There is an awkward but perhaps healthy tension in the exhibition of artworks relating to resistance, indigeneity and repression. As a mode of display that first began as cabinets of curiosities, exhibitions and museums have historically been a space for the colonial class to share the objects and artifacts of their conquest. Still, Terry Smith argues that since the 1950’s, “Art exhibitions have played a major role within colonial and national liberation struggles.” He argues that as decolonization has emerged as a major driver of social, political, and cultural change, “Survey exhibitions in major galleries and the biennial form itself became an important medium to both manifest and examine this world transforming force.”
While exhibition and biennials can certainly create spaces to “examine” and investigate the effects of decolonization, they can also easily become spectacles that lack the rigor or criticality needed to spark this deeper engagement. Derived from the Latin word exhibere “to show, display, present,” or “hold out, hold forth,” exhibitions are quite literally a vehicle for viewers to see, look and sometimes even gawk. However, while seeing is an important element of the exhibition, I wonder if there ways we can encourage visitors to be seen?

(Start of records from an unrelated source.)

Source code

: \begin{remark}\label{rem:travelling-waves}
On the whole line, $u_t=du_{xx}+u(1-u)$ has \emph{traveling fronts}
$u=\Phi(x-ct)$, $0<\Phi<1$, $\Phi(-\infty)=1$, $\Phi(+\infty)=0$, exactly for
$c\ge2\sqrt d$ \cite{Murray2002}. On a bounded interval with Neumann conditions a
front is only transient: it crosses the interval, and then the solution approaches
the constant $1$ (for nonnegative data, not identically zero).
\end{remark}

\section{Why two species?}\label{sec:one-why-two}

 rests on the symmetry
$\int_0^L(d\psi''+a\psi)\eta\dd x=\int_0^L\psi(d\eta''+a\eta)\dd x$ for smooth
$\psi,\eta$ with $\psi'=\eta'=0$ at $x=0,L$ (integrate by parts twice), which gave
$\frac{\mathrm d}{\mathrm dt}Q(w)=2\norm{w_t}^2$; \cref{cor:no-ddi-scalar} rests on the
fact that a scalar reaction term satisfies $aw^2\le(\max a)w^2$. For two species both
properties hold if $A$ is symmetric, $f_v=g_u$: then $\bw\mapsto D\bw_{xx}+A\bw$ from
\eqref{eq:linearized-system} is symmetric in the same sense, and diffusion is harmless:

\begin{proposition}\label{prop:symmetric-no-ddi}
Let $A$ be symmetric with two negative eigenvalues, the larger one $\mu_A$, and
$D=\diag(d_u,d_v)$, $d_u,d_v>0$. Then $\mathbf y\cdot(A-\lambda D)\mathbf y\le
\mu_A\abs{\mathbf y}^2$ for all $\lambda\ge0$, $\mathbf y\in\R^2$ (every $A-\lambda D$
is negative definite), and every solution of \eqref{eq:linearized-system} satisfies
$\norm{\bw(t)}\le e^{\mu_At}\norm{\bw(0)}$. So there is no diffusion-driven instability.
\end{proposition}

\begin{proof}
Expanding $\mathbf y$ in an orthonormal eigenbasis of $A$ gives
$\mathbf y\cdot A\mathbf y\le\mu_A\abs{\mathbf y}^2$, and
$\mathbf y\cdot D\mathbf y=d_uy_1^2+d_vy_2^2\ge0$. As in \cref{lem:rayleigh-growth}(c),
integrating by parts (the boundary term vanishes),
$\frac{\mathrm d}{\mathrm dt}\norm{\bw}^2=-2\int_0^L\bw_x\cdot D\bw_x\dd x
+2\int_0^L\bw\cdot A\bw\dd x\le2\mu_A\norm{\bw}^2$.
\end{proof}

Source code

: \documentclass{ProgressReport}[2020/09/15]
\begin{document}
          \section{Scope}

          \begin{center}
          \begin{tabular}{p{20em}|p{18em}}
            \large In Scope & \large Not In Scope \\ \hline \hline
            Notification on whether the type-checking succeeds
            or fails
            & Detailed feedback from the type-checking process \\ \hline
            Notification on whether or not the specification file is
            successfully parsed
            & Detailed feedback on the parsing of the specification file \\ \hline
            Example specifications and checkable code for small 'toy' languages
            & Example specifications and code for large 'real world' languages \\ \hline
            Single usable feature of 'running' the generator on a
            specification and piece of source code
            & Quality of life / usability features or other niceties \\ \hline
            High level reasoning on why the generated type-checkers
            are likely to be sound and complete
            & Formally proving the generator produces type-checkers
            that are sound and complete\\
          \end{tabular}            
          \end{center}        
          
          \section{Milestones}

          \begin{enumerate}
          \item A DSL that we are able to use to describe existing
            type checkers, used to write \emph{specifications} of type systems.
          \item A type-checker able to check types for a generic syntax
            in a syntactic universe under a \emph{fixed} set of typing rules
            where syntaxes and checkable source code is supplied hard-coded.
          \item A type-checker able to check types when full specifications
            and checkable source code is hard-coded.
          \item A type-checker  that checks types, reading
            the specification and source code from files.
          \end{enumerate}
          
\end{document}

As Kency Cornejo points out in Indigeneity and Decolonial Seeing, “Why is Indigeneity relegated to a romantic past, one that is to be depicted, that serves to inspire artists and that is only to be seen?” The distancing format of the exhibition and the literal distance between New York and Guatemala will be a challenge for creating an experience that does not simply reinforce this muted past. However, as curators and exhibition designers I wonder what the spatial, narrative and even performative strategies may be for moving visitors beyond this mode of passive consumption to one of a more embodied presence?
As Paul O’Neill states exhibitions can be, “Political tools for maintaining the status quo – modern ritual settings that reinforce identities, whether these be artistics, avant-garde, gender, racial, subcultural, regional, national, international, global, etc.” The exhibition thus still retains its original flair for divisiveness. Yet, at the same time, O’Neill acknowledges the emergence of a more dialogical approach, noting that exhibitions, “Have the potential to activate discursive processes that enable dialogical spaces of negotiation between curators, artists, and their publics.” In this light, exhibitions can be spaces that both close-down and open up new way channels for communication. How we create this openness in both our design decisions and processes will be an important question as we move towards implementation.